[Dataset entries]

|---|

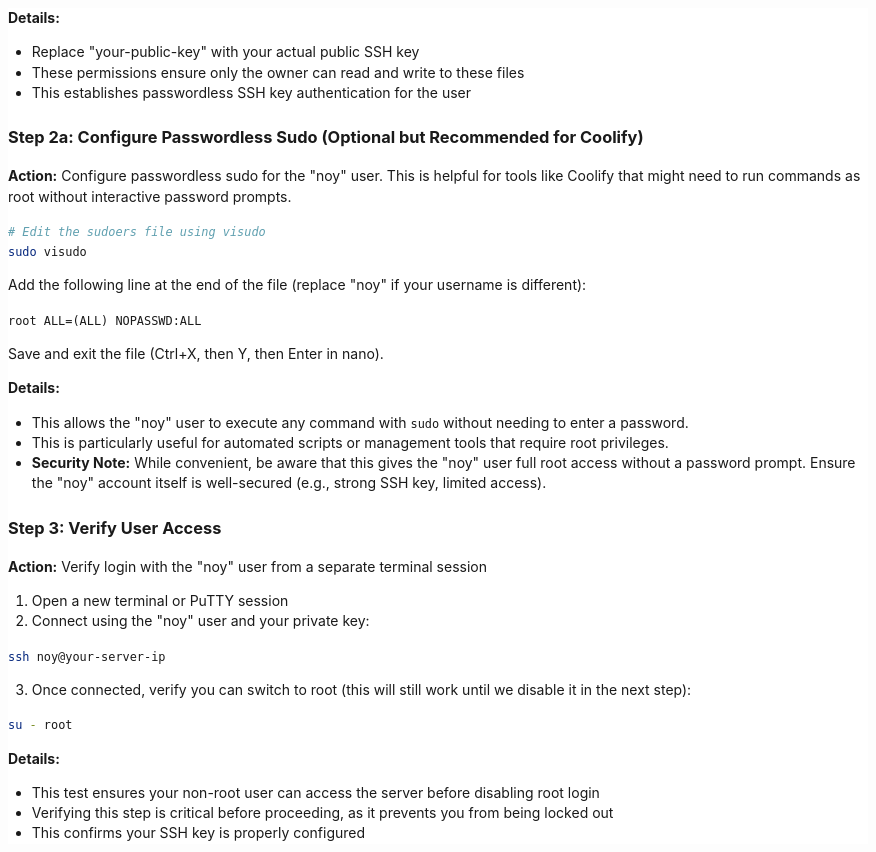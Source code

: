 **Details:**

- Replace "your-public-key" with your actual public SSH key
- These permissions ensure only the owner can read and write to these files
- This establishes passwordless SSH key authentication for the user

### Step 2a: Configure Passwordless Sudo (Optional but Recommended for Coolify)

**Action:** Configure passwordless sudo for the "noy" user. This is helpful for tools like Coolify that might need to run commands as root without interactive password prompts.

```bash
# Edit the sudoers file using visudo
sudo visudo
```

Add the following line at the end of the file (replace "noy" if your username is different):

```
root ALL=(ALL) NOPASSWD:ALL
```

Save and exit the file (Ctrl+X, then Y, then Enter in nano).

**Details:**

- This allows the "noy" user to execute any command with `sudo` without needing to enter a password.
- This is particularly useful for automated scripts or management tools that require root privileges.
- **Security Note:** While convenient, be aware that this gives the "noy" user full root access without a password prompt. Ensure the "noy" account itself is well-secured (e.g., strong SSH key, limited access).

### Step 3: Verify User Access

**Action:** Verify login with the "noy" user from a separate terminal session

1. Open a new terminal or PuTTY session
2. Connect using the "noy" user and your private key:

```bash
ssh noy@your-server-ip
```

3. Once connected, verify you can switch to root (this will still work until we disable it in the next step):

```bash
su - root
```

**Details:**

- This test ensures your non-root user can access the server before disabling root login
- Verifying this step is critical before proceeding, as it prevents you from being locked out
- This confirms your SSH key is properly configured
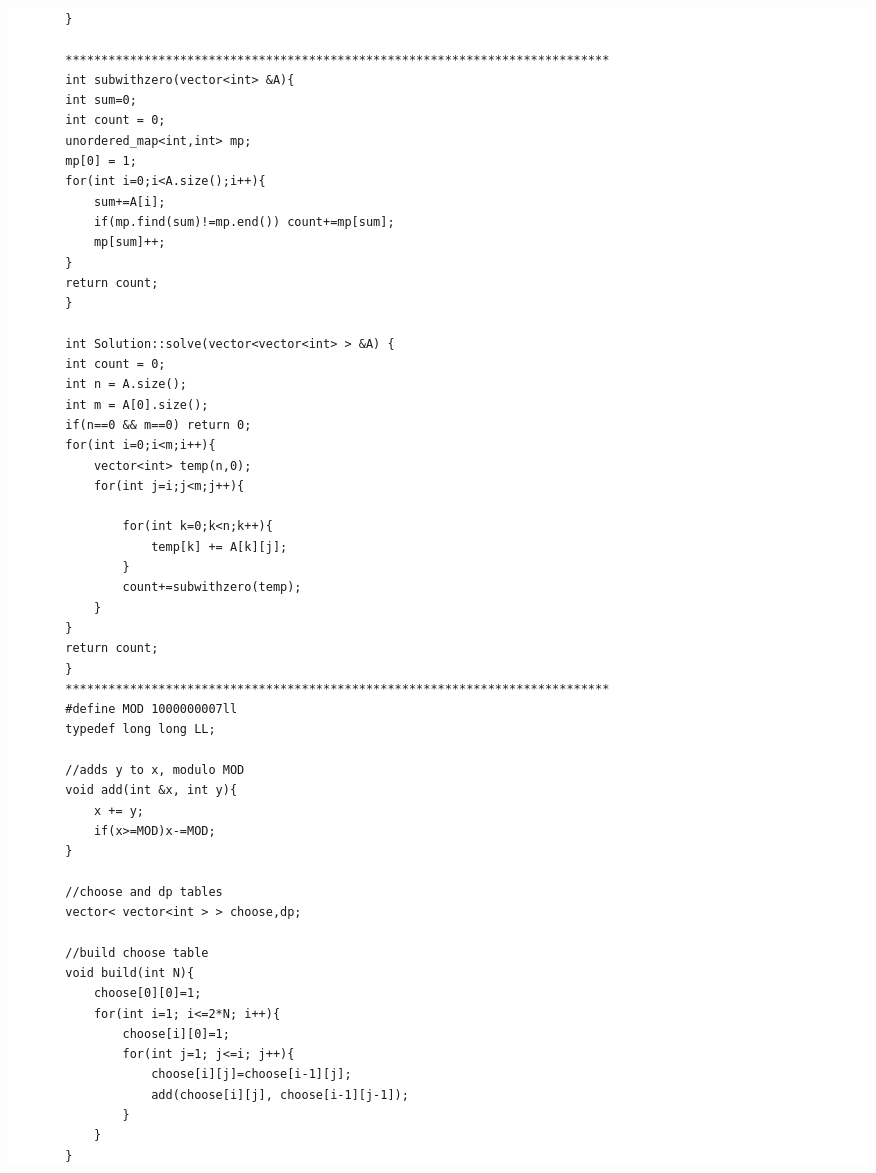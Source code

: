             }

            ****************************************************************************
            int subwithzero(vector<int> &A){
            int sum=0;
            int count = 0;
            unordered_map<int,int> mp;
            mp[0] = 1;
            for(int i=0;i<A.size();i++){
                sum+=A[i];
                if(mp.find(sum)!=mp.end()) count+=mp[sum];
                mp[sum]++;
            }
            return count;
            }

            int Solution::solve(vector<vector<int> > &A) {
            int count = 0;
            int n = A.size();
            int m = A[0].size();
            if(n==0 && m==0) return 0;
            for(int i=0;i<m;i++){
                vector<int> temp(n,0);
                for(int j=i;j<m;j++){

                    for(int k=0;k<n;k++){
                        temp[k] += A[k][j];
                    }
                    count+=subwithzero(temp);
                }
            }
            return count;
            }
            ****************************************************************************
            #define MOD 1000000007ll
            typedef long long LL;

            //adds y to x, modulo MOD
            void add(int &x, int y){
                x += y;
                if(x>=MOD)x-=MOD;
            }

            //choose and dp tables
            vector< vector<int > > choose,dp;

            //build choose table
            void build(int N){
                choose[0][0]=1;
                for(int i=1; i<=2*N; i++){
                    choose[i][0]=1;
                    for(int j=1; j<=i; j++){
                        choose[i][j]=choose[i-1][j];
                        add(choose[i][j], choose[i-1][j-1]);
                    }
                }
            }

|---|

_About this exercise_: Of all the lines in the data, count those that contain "from" and give that figure with nothing else.

_Solution to this problem_: 2